The financial crisis and recession have left many Americans reeling from lost funds and wary about making sizable investments. With the economy gradually picking up steam, people will need to start moving forward and making important financial decisions.
In the past, that’s where a financial advisor might come into play. Today, financial advisors have some competition from free sources of information, both online and offline.
Tapping Offline Resources
In Chicago, the week of April 19 through April 24 is Money Smart week. In the city, public libraries are hosting free events all week geared toward people in a variety of financial situations. Among others, topics of the Chicago seminars include home buying, saving for college, starting a business from the ground up, using credit wisely and securing health insurance.
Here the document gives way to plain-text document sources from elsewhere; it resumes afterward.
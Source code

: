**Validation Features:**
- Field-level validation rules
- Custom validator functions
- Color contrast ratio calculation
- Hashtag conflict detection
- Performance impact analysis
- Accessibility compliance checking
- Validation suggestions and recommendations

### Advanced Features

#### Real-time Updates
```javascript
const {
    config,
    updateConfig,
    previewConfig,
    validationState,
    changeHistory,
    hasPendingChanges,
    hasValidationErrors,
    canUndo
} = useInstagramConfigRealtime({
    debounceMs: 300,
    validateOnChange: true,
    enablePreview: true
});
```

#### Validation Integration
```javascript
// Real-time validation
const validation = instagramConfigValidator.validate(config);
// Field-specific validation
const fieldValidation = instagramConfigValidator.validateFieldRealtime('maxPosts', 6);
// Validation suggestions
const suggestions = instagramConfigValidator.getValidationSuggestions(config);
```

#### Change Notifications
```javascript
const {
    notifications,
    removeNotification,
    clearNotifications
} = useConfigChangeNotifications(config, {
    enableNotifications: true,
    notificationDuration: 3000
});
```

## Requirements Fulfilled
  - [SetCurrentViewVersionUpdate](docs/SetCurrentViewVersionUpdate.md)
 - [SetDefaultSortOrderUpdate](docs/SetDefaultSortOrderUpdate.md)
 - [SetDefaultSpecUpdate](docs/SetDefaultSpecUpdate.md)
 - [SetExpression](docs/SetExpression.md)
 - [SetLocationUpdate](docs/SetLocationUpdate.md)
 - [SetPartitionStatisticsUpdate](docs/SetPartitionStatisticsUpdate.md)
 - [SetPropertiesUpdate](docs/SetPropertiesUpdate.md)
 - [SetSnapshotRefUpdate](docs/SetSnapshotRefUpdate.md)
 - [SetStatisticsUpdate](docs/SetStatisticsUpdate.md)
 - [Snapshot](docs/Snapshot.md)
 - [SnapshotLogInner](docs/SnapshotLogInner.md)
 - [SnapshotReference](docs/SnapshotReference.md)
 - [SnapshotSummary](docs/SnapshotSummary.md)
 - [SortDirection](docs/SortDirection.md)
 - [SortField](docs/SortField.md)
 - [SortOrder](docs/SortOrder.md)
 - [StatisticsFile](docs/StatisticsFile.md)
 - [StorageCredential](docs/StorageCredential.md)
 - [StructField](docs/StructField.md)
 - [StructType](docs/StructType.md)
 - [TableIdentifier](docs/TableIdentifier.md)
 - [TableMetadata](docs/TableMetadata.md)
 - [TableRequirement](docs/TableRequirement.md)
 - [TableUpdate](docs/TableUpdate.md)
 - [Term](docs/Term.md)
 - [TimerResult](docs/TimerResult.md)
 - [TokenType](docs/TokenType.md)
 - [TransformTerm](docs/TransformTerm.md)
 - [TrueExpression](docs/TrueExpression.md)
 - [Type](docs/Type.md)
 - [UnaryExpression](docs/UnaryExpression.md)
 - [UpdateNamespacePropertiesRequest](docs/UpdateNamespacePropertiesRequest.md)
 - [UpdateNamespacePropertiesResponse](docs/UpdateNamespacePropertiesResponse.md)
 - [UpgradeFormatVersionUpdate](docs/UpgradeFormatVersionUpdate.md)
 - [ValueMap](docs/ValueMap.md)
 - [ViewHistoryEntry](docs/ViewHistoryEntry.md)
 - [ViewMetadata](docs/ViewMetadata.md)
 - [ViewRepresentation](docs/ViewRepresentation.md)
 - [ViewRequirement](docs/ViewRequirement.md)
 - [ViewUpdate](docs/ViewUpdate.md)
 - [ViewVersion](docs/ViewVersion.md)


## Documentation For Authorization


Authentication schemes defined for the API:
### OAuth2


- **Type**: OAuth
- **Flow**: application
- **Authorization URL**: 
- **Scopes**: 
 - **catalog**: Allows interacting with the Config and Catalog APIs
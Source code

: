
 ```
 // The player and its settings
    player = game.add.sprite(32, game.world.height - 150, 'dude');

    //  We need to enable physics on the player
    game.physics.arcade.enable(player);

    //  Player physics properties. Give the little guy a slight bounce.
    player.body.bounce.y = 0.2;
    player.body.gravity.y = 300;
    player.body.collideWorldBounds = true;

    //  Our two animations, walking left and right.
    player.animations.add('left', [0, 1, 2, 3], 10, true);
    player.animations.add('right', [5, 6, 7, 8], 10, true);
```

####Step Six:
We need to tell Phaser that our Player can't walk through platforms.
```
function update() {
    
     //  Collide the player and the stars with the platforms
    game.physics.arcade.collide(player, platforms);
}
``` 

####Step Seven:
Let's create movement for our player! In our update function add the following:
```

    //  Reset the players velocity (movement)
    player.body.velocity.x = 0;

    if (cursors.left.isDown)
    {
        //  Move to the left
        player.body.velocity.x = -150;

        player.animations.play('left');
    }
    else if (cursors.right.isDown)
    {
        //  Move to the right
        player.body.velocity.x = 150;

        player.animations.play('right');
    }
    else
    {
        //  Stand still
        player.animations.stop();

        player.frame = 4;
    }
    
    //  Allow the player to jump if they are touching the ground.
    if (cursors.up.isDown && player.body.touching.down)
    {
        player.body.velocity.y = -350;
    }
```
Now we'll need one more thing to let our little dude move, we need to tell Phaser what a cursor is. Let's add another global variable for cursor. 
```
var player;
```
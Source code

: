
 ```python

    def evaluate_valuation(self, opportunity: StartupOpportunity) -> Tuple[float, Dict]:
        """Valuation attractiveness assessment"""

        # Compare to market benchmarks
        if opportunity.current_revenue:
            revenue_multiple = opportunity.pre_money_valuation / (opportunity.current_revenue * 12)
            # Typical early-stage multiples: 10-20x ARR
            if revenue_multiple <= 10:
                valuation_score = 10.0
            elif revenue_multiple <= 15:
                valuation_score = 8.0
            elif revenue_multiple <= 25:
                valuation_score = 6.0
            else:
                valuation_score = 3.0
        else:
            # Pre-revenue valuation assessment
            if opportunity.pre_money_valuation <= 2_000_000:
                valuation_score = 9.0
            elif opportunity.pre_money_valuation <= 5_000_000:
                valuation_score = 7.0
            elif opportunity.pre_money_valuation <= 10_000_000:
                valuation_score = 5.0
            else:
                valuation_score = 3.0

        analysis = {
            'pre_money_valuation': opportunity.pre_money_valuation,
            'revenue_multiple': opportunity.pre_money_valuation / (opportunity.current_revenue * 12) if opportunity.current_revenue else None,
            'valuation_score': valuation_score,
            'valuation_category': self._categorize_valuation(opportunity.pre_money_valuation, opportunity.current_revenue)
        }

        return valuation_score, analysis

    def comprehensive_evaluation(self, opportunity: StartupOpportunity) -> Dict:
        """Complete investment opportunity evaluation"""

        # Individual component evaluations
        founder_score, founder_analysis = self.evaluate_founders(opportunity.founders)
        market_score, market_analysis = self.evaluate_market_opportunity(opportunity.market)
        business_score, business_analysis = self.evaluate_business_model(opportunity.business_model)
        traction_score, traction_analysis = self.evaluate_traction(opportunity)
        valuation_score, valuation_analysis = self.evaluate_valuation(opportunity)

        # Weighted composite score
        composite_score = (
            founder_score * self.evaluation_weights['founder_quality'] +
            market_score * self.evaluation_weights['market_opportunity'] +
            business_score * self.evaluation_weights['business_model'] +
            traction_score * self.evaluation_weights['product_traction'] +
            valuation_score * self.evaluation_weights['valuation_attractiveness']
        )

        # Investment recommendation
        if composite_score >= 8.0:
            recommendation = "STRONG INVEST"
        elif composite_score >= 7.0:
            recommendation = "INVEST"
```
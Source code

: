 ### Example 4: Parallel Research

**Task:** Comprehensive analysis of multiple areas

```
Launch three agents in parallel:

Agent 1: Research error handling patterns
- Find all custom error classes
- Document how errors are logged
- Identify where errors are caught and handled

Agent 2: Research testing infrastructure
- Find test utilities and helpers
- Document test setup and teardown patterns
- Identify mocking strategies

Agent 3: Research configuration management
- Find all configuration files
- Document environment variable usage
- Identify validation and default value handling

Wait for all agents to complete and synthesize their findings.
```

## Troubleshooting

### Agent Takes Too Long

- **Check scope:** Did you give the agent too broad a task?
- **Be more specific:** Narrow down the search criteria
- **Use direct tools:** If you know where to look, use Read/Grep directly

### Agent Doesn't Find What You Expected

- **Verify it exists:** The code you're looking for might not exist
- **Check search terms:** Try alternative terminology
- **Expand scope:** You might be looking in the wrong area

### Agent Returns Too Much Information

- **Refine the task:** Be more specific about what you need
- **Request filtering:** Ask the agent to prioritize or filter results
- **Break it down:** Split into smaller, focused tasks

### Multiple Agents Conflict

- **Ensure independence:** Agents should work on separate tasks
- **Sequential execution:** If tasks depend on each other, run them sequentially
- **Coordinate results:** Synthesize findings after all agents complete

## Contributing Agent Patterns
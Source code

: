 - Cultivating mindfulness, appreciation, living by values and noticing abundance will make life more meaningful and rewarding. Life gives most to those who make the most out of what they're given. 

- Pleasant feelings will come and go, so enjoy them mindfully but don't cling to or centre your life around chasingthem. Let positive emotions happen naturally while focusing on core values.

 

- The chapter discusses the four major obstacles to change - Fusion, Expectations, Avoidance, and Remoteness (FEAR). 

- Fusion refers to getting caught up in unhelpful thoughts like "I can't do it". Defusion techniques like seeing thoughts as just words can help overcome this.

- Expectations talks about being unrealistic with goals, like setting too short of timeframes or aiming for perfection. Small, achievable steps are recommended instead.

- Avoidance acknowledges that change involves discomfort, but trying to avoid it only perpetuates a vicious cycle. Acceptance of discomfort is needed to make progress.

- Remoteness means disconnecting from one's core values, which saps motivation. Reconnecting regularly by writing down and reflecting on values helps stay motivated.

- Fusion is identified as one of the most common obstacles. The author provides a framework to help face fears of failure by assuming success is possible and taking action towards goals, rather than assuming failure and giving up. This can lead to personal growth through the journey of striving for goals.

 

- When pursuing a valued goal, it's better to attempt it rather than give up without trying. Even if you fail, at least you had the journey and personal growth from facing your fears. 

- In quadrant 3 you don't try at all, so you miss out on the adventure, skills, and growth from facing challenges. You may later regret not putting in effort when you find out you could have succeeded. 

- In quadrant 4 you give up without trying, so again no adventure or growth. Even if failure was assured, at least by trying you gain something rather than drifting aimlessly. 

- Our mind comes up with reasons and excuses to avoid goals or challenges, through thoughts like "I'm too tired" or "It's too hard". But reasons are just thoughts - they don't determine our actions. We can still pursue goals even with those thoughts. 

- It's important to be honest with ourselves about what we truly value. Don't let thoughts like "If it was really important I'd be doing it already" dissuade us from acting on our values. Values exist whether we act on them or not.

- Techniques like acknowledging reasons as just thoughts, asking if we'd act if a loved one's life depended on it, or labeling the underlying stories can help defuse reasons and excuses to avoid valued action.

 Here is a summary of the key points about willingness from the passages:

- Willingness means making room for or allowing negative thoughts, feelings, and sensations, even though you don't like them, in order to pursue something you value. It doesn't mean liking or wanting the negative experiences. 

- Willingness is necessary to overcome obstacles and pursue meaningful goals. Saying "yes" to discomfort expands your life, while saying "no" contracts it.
The availability of economic courses and financial training for young people has never been greater. The number of states requiring their public schools to offer personal finance courses rose from nine to 15 between 2007 and 2009, according to USA Today. The U.S. Treasury Department now offers national awards to encourage financial education in schools. If your child’s school offers financial coursework, make sure he or she takes the class and learns financial basics before entering college or the real world.
Financial Advisors: The Pros and Cons
Financial advisors operate (and bill) in a number of ways. Some advisors bill as a percent of the value of your accounts. According to Dana Anspach of About.com, a typical fee of this nature ranges from 0.5% to 2% per year. Other advisors make money off of commissions earned when you purchase insurance from them, and some use a combination of yearly fees and sales-based commissions. Many advisors charge flat rates, either hourly, yearly, or on a per-project basis.
FundAdvice.com recommends frequently asking questions both before and during the process of receiving financial advice. First, you need to be sure you feel comfortable communicating with your advisor and that you feel comfortable with your payment arrangement. If a financial advisor is paid per transaction, it might be in his or her best interest to recommend you make excessive trades, purchases or sales. Be certain your advisor has your best financial interests in mind before plunging into a potentially costly agreement.
The major downside of hiring a financial advisor is costliness. Commissions can be equivalent to as much as $175 per hour, according to Investopedia.com. Compared to scouring the Internet for advice, which could cost little to nothing, in-person financial advice is anything but affordable, especially for a young person or someone who lost money in the recession.
The upside of hiring an advisor is the fact you will most likely receive more personalized advice than you would online or through a group class or seminar. A solid financial advisor can evaluate your current fiscal situation and sift through investment options to find the right fit.
Going Online For Information
The most common alternative to hiring a financial advisor is turning to the Web for answers, and plenty of online resources exist. A simple Google search turns up myriad options for calculating mortgage rates, finding convenient banks and exploring investment opportunities. Firms like E*TRADE offer online trading and investing of stocks and other options, while providing investors with all the pertinent information about companies and markets. E*TRADE and others have taken their services to mobile platforms, offering free apps for the iPhone and iPad that make financial info-gathering easy to do when you’re away from home. TD Ameritrade and Charles Schwab are among the other companies offering similar services. With so many news outlets offering free, up-to-the-minute news online, the internet is a very convenient avenue for independent financial research.